Employers often argue that attractiveness is job-related; their workers’ appearance, they say, can affect the company’s image and its profitability. In this way, the Borgata said its weight limits were imposed as a consequence of market demands. Customers, according to a spokesperson, like being served by an attractive waitress.
As the history of civil rights legislation suggests, customer preferences should not be a defense for prejudice. During the early civil rights era, employers in the American South often argued that hiring African Americans would be financially ruinous; white customers, they said, would take their business elsewhere. In rejecting this logic, Congress and the courts recognized that customer preferences often reflect and reinforce precisely the attitudes that society is seeking to eliminate. Over the decades, we’ve seen that the most effective way of combating prejudice is to deprive people of the option to indulge it.
Similarly, during the 1960s and 1970s, major airlines argued that the male business travelers who dominated their customer ranks preferred attractive female flight attendants. According to the airlines, that made gender a bona fide occupational qualification and exempted them from anti-discrimination requirements. But the courts reasoned that only if sexual allure were the “essence” of a job should employers be allowed to select workers on that basis.

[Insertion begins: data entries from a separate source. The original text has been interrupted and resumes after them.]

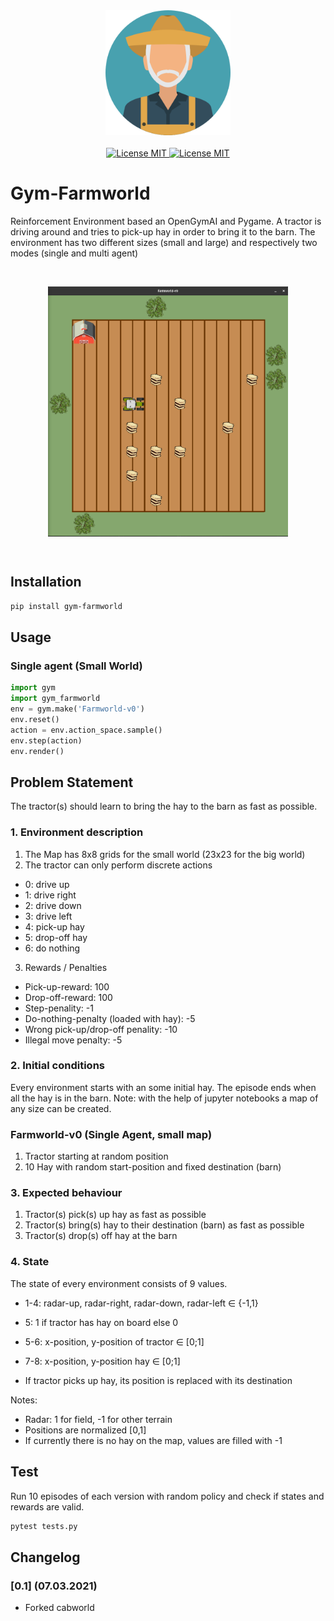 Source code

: <div align="center">
		<img width="auto" height="200px" src="assets/icon.png">
</div>

<br/>
<div align="center">
	<a href="https://opensource.org/licenses/MIT">
		<img alt="License MIT" src="https://img.shields.io/badge/build-passing-success">
	</a>
	<a href="https://opensource.org/licenses/MIT">
		<img alt="License MIT" src="https://img.shields.io/badge/License-MIT-yellow.svg">
	</a>
</div>

<p>
</p>

# Gym-Farmworld

Reinforcement Environment based an OpenGymAI and Pygame. 
A tractor is driving around and tries to pick-up hay in order to bring it to the barn.
The environment has two different sizes (small and large) and respectively two modes (single and multi agent)

<br>
<p>
	<div align="center">
		<img width="auto" height="400px" src="assets/demo.png" align="center">
	</div>
</p>
<br>

## Installation 

```bash
pip install gym-farmworld
```

## Usage
### Single agent (Small World)

```python
import gym 
import gym_farmworld 
env = gym.make('Farmworld-v0')
env.reset()
action = env.action_space.sample()
env.step(action)
env.render()
```

## Problem Statement

The tractor(s) should learn to bring the hay to the barn as fast as possible.

### 1. Environment description
1. The Map has 8x8 grids for the small world (23x23 for the big world)
2. The tractor can only perform discrete actions
* 0: drive up 
* 1: drive right 
* 2: drive down 
* 3: drive left 
* 4: pick-up hay
* 5: drop-off hay
* 6: do nothing 
3. Rewards / Penalties
* Pick-up-reward: 100 
* Drop-off-reward: 100
* Step-penality: -1
* Do-nothing-penalty (loaded with hay): -5
* Wrong pick-up/drop-off penality: -10
* Illegal move penalty: -5

### 2. Initial conditions

Every environment starts with an some initial hay. The episode ends when all the hay is in the barn.
Note: with the help of jupyter notebooks a map of any size can be created.

### Farmworld-v0 (Single Agent, small map)
1. Tractor starting at random position
2. 10 Hay with random start-position and fixed destination (barn)

### 3. Expected behaviour
1. Tractor(s) pick(s) up hay as fast as possible 
2. Tractor(s) bring(s) hay to their destination (barn) as fast as possible
3. Tractor(s) drop(s) off hay at the barn

### 4. State 

The state of every environment consists of 9 values. 
* 1-4: radar-up, radar-right, radar-down, radar-left &#8712; {-1,1}
* 5: 1 if tractor has hay on board else 0
* 5-6: x-position, y-position of tractor &#8712; [0;1]
* 7-8: x-position, y-position hay &#8712; [0;1]

* If tractor picks up hay, its position is replaced with its destination

Notes: 
* Radar: 1 for field, -1 for other terrain
* Positions are normalized [0,1]
* If currently there is no hay on the map, values are filled with -1

## Test 
Run 10 episodes of each version with random policy and check if states and rewards are valid.
```bash 
pytest tests.py
```

## Changelog

### [0.1] (07.03.2021)
- Forked cabworld
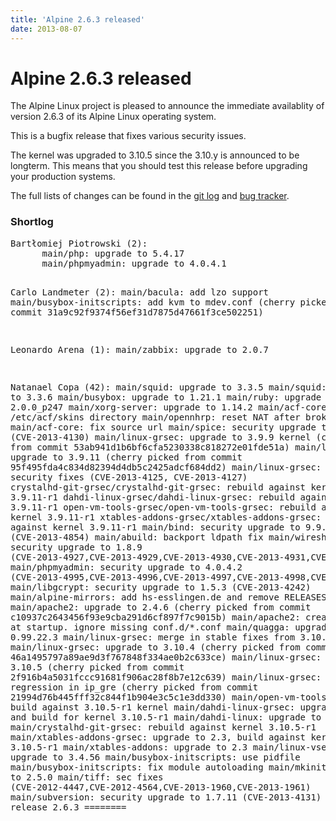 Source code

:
 ```yaml
---
title: 'Alpine 2.6.3 released'
date: 2013-08-07
---
```


# Alpine 2.6.3 released
The Alpine Linux project is pleased to announce the immediate availablity of version 2.6.3 of its Alpine Linux operating system.

This is a bugfix release that fixes various security issues.

The kernel was upgraded to 3.10.5 since the 3.10.y is announced to be longterm. This means that you should test this release before upgrading your production systems.

The full lists of changes can be found in the <a href="http://git.alpinelinux.org/cgit/aports/log/?h=v2.6.3">git log</a> and <a href="http://bugs.alpinelinux.org/versions/67">bug tracker</a>.

<h3>Shortlog</h3>
<pre>
Bartłomiej Piotrowski (2):
      main/php: upgrade to 5.4.17
      main/phpmyadmin: upgrade to 4.0.4.1

Carlo Landmeter (2):
      main/bacula: add lzo support
      main/busybox-initscripts: add kvm to mdev.conf     (cherry picked from commit 31a9c92f9374f56ef31d7875d47661f3ce502251)

Leonardo Arena (1):
      main/zabbix: upgrade to 2.0.7

Natanael Copa (42):
      main/squid: upgrade to 3.3.5
      main/squid: upgrade to 3.3.6
      main/busybox: upgrade to 1.21.1
      main/ruby: upgrade to 2.0.0_p247
      main/xorg-server: upgrade to 1.14.2
      main/acf-core: create /etc/acf/skins directory
      main/opennhrp: reset NAT after broken routing
      main/acf-core: fix source url
      main/spice: security upgrade to 0.12.4 (CVE-2013-4130)
      main/linux-grsec: upgrade to 3.9.9 kernel     (cherry picked from commit 53ab941d1b6bf6cfa5230338c818272e01fde51a)
      main/linux-grsec: upgrade to 3.9.11     (cherry picked from commit 95f495fda4c834d82394d4db5c2425adcf684dd2)
      main/linux-grsec: various security fixes (CVE-2013-4125, CVE-2013-4127)
      crystalhd-git-grsec/crystalhd-git-grsec: rebuild against kernel 3.9.11-r1
      dahdi-linux-grsec/dahdi-linux-grsec: rebuild against kernel 3.9.11-r1
      open-vm-tools-grsec/open-vm-tools-grsec: rebuild against kernel 3.9.11-r1
      xtables-addons-grsec/xtables-addons-grsec: rebuild against kernel 3.9.11-r1
      main/bind: security upgrade to 9.9.3_p2 (CVE-2013-4854)
      main/abuild: backport ldpath fix
      main/wireshark: security upgrade to 1.8.9 (CVE-2013-4927,CVE-2013-4929,CVE-2013-4930,CVE-2013-4931,CVE-2013-4932,CVE-2013-4933,CVE-2013-4934,CVE-2013-4935)
      main/phpmyadmin: security upgrade to 4.0.4.2 (CVE-2013-4995,CVE-2013-4996,CVE-2013-4997,CVE-2013-4998,CVE-2013-4999,CVE-2013-5000,CVE-2013-5001,CVE-2013-5002,CVE-2013-5003)
      main/libgcrypt: security upgrade to 1.5.3 (CVE-2013-4242)
      main/alpine-mirrors: add hs-esslingen.de and remove RELEASES.txt
      main/apache2: upgrade to 2.4.6     (cherry picked from commit c10937c2643456f93e9cba291d6cf897f7c9015b)
      main/apache2: create pid dir at startup. ignore missing conf.d/*.conf
      main/quagga: upgrade to 0.99.22.3
      main/linux-grsec: merge in stable fixes from 3.10.4 and 3.4.55
      main/linux-grsec: upgrade to 3.10.4     (cherry picked from commit 46a1495797a89ae9d3f767848f334ae0b2c633ce)
      main/linux-grsec: upgrade to 3.10.5     (cherry picked from commit 2f916b4a5031fccc91681f906ac28f8b7e12c639)
      main/linux-grsec: fix regression in ip_gre     (cherry picked from commit 21994d76b445fff32c844f1b904e3c5c1e3dd330)
      main/open-vm-tools-grsec: build against 3.10.5-r1 kernel
      main/dahdi-linux-grsec: upgrade to 2.7.0 and build for kernel 3.10.5-r1
      main/dahdi-linux: upgrade to 2.7.0
      main/crystalhd-git-grsec: rebuild against kernel 3.10.5-r1
      main/xtables-addons-grsec: upgrade to 2.3, build against kernel 3.10.5-r1
      main/xtables-addons: upgrade to 2.3
      main/linux-vserver: upgrade to 3.4.56
      main/busybox-initscripts: use pidfile
      main/busybox-initscripts: fix module autoloading
      main/mkinitfs: upgrade to 2.5.0
      main/tiff: sec fixes (CVE-2012-4447,CVE-2012-4564,CVE-2013-1960,CVE-2013-1961)
      main/subversion: security upgrade to 1.7.11 (CVE-2013-4131)
      ======== release 2.6.3 ========
</pre>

Since airplanes were not bordellos, it was time to start hiring men.
Opponents of a ban on appearance-based discrimination also warn that it would trivialize other, more serious forms of bias. If the goal is a level playing field, why draw the line at looks? “By the time you’ve finished preventing discrimination against the ugly, the short, the skinny, the bald, the knobbly-kneed, the flat-chested, and the stupid,” Andrew Sullivan wrote in the London Sunday Times in 1999, “you’re living in a totalitarian state.” Yet intelligence is related to job performance in a way that appearance isn’t.
We also have enough experience with prohibitions on appearance discrimination to challenge opponents’ arguments. Already, one US state (Michigan) and six local jurisdictions have banned such discrimination. Some of these laws date back to the 1970s and 1980s, while some are more recent; some cover height and weight only, while others cover looks broadly; but all make exceptions for reasonable business needs.
Such bans have not produced a barrage of loony litigation or an erosion of support for civil rights remedies generally. These cities and counties have so far each received between zero and nine complaints a year, while the entire state of Michigan totals about 30, with fewer than one a year ending up in court.
This is not to overstate the power of legal remedies. Given the stigma attached to unattractiveness, few will want to claim that status in public litigation. And in the vast majority of cases, the cost of filing suit and the difficulty of proving discrimination are likely to be prohibitive. But at the very least, such laws could reflect our principles of equal opportunity and raise our collective consciousness when we fall short.
Deborah L. Rhode is a Stanford University law professor and author of “The Beauty Bias: The Injustice of Appearance in Life and Law.”